- [What you have to do] The entries shown next need to be written again word for word.

^^^^^^^^

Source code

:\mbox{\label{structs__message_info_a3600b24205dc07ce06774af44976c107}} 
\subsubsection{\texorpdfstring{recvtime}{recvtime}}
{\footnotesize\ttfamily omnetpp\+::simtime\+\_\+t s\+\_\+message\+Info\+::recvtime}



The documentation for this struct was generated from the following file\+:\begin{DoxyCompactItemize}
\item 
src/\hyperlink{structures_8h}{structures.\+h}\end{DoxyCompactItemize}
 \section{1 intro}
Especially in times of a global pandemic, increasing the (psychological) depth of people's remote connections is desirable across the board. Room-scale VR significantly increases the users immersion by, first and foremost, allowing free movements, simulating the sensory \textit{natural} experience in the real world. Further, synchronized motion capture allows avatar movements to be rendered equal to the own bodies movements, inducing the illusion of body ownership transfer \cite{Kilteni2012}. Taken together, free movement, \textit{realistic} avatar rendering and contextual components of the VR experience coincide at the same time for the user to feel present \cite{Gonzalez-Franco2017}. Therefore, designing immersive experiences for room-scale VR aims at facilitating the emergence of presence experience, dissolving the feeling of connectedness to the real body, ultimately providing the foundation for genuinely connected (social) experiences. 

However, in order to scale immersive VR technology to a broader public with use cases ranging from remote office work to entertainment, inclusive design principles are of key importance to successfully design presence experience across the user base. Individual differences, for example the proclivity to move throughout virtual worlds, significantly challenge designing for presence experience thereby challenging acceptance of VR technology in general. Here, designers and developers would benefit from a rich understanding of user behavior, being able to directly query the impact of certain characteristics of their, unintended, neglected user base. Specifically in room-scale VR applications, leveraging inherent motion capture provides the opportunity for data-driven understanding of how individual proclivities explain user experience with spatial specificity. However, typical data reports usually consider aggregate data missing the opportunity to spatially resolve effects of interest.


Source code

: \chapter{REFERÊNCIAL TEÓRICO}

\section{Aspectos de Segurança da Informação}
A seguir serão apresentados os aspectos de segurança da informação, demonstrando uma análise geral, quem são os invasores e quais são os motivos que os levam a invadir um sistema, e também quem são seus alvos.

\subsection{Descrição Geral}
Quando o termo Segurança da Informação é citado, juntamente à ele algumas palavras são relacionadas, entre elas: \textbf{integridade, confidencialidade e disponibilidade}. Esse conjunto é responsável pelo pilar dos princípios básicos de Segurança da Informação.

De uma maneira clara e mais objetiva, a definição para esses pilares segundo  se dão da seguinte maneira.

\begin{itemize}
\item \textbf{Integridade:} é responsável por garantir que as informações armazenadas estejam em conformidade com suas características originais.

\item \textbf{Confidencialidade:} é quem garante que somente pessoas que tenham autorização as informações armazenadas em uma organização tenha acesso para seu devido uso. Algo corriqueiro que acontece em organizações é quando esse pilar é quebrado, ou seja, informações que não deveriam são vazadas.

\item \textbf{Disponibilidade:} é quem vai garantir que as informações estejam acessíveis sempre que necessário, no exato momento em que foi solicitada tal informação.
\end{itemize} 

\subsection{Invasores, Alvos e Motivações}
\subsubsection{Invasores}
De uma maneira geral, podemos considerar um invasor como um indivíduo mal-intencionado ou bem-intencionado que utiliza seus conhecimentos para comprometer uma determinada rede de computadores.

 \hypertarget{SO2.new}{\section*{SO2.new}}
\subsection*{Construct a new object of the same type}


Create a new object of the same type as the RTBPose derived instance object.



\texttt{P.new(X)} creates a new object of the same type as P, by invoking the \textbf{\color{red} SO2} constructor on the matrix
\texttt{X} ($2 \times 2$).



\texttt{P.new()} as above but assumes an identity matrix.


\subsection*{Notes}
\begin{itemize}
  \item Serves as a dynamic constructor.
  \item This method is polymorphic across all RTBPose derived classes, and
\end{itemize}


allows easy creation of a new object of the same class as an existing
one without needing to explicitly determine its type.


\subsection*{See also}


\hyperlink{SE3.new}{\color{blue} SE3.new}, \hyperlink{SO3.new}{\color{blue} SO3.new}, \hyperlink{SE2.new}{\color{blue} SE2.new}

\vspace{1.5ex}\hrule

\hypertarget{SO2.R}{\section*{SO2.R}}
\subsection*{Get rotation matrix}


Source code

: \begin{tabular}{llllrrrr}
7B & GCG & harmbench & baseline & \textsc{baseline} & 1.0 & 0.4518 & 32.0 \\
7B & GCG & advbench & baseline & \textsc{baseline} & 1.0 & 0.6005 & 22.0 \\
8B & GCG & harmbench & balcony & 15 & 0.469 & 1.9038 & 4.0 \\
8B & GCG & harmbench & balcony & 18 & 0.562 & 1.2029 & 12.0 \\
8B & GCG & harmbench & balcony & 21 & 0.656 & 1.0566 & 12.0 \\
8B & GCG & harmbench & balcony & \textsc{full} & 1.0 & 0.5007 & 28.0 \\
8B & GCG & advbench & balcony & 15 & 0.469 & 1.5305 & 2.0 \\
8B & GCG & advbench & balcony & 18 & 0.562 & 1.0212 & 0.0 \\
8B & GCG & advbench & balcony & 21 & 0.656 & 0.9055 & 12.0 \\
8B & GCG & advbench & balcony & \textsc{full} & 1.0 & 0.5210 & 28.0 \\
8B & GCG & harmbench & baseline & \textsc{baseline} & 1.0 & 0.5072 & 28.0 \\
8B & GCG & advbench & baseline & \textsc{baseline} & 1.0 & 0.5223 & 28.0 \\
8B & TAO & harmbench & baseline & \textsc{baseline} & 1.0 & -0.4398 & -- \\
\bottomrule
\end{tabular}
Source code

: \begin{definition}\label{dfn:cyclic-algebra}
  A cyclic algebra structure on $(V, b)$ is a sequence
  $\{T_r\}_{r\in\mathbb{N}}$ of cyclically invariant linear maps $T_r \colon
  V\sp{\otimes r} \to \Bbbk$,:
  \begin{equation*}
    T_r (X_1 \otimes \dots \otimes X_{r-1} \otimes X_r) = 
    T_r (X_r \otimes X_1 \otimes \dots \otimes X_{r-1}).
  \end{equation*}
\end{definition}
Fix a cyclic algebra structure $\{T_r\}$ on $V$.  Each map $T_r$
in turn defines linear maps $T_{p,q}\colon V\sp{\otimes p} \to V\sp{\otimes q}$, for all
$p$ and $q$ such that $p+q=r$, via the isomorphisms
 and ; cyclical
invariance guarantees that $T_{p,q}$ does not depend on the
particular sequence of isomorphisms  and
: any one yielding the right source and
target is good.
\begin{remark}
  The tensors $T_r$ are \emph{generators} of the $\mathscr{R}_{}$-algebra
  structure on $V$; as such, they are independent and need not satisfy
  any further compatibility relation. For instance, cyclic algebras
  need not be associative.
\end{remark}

^^^^^^^^

- [Response for this exercise]
Source code

:\mbox{\label{structs__message_info_a3600b24205dc07ce06774af44976c107}} 
\subsubsection{\texorpdfstring{recvtime}{recvtime}}
{\footnotesize\ttfamily omnetpp\+::simtime\+\_\+t s\+\_\+message\+Info\+::recvtime}



The documentation for this struct was generated from the following file\+:\begin{DoxyCompactItemize}
\item 
src/\hyperlink{structures_8h}{structures.\+h}\end{DoxyCompactItemize}
 \section{1 intro}
Especially in times of a global pandemic, increasing the (psychological) depth of people's remote connections is desirable across the board. Room-scale VR significantly increases the users immersion by, first and foremost, allowing free movements, simulating the sensory \textit{natural} experience in the real world. Further, synchronized motion capture allows avatar movements to be rendered equal to the own bodies movements, inducing the illusion of body ownership transfer \cite{Kilteni2012}. Taken together, free movement, \textit{realistic} avatar rendering and contextual components of the VR experience coincide at the same time for the user to feel present \cite{Gonzalez-Franco2017}. Therefore, designing immersive experiences for room-scale VR aims at facilitating the emergence of presence experience, dissolving the feeling of connectedness to the real body, ultimately providing the foundation for genuinely connected (social) experiences. 

However, in order to scale immersive VR technology to a broader public with use cases ranging from remote office work to entertainment, inclusive design principles are of key importance to successfully design presence experience across the user base. Individual differences, for example the proclivity to move throughout virtual worlds, significantly challenge designing for presence experience thereby challenging acceptance of VR technology in general. Here, designers and developers would benefit from a rich understanding of user behavior, being able to directly query the impact of certain characteristics of their, unintended, neglected user base. Specifically in room-scale VR applications, leveraging inherent motion capture provides the opportunity for data-driven understanding of how individual proclivities explain user experience with spatial specificity. However, typical data reports usually consider aggregate data missing the opportunity to spatially resolve effects of interest.


Source code

: \chapter{REFERÊNCIAL TEÓRICO}

\section{Aspectos de Segurança da Informação}
A seguir serão apresentados os aspectos de segurança da informação, demonstrando uma análise geral, quem são os invasores e quais são os motivos que os levam a invadir um sistema, e também quem são seus alvos.

\subsection{Descrição Geral}
Quando o termo Segurança da Informação é citado, juntamente à ele algumas palavras são relacionadas, entre elas: \textbf{integridade, confidencialidade e disponibilidade}. Esse conjunto é responsável pelo pilar dos princípios básicos de Segurança da Informação.

De uma maneira clara e mais objetiva, a definição para esses pilares segundo  se dão da seguinte maneira.

\begin{itemize}
\item \textbf{Integridade:} é responsável por garantir que as informações armazenadas estejam em conformidade com suas características originais.

\item \textbf{Confidencialidade:} é quem garante que somente pessoas que tenham autorização as informações armazenadas em uma organização tenha acesso para seu devido uso. Algo corriqueiro que acontece em organizações é quando esse pilar é quebrado, ou seja, informações que não deveriam são vazadas.

\item \textbf{Disponibilidade:} é quem vai garantir que as informações estejam acessíveis sempre que necessário, no exato momento em que foi solicitada tal informação.
\end{itemize} 

\subsection{Invasores, Alvos e Motivações}
\subsubsection{Invasores}
De uma maneira geral, podemos considerar um invasor como um indivíduo mal-intencionado ou bem-intencionado que utiliza seus conhecimentos para comprometer uma determinada rede de computadores.

 \hypertarget{SO2.new}{\section*{SO2.new}}
\subsection*{Construct a new object of the same type}


Create a new object of the same type as the RTBPose derived instance object.



\texttt{P.new(X)} creates a new object of the same type as P, by invoking the \textbf{\color{red} SO2} constructor on the matrix
\texttt{X} ($2 \times 2$).



\texttt{P.new()} as above but assumes an identity matrix.


\subsection*{Notes}
\begin{itemize}
  \item Serves as a dynamic constructor.
  \item This method is polymorphic across all RTBPose derived classes, and
\end{itemize}


allows easy creation of a new object of the same class as an existing
one without needing to explicitly determine its type.


\subsection*{See also}


\hyperlink{SE3.new}{\color{blue} SE3.new}, \hyperlink{SO3.new}{\color{blue} SO3.new}, \hyperlink{SE2.new}{\color{blue} SE2.new}

\vspace{1.5ex}\hrule

\hypertarget{SO2.R}{\section*{SO2.R}}
\subsection*{Get rotation matrix}


Source code

: \begin{tabular}{llllrrrr}
7B & GCG & harmbench & baseline & \textsc{baseline} & 1.0 & 0.4518 & 32.0 \\
7B & GCG & advbench & baseline & \textsc{baseline} & 1.0 & 0.6005 & 22.0 \\
8B & GCG & harmbench & balcony & 15 & 0.469 & 1.9038 & 4.0 \\
8B & GCG & harmbench & balcony & 18 & 0.562 & 1.2029 & 12.0 \\
8B & GCG & harmbench & balcony & 21 & 0.656 & 1.0566 & 12.0 \\
8B & GCG & harmbench & balcony & \textsc{full} & 1.0 & 0.5007 & 28.0 \\
8B & GCG & advbench & balcony & 15 & 0.469 & 1.5305 & 2.0 \\
8B & GCG & advbench & balcony & 18 & 0.562 & 1.0212 & 0.0 \\
8B & GCG & advbench & balcony & 21 & 0.656 & 0.9055 & 12.0 \\
8B & GCG & advbench & balcony & \textsc{full} & 1.0 & 0.5210 & 28.0 \\
8B & GCG & harmbench & baseline & \textsc{baseline} & 1.0 & 0.5072 & 28.0 \\
8B & GCG & advbench & baseline & \textsc{baseline} & 1.0 & 0.5223 & 28.0 \\
8B & TAO & harmbench & baseline & \textsc{baseline} & 1.0 & -0.4398 & -- \\
\bottomrule
\end{tabular}
Source code

: \begin{definition}\label{dfn:cyclic-algebra}
  A cyclic algebra structure on $(V, b)$ is a sequence
  $\{T_r\}_{r\in\mathbb{N}}$ of cyclically invariant linear maps $T_r \colon
  V\sp{\otimes r} \to \Bbbk$,:
  \begin{equation*}
    T_r (X_1 \otimes \dots \otimes X_{r-1} \otimes X_r) = 
    T_r (X_r \otimes X_1 \otimes \dots \otimes X_{r-1}).
  \end{equation*}
\end{definition}
Fix a cyclic algebra structure $\{T_r\}$ on $V$.  Each map $T_r$
in turn defines linear maps $T_{p,q}\colon V\sp{\otimes p} \to V\sp{\otimes q}$, for all
$p$ and $q$ such that $p+q=r$, via the isomorphisms
 and ; cyclical
invariance guarantees that $T_{p,q}$ does not depend on the
particular sequence of isomorphisms  and
: any one yielding the right source and
target is good.
\begin{remark}
  The tensors $T_r$ are \emph{generators} of the $\mathscr{R}_{}$-algebra
  structure on $V$; as such, they are independent and need not satisfy
  any further compatibility relation. For instance, cyclic algebras
  need not be associative.
\end{remark}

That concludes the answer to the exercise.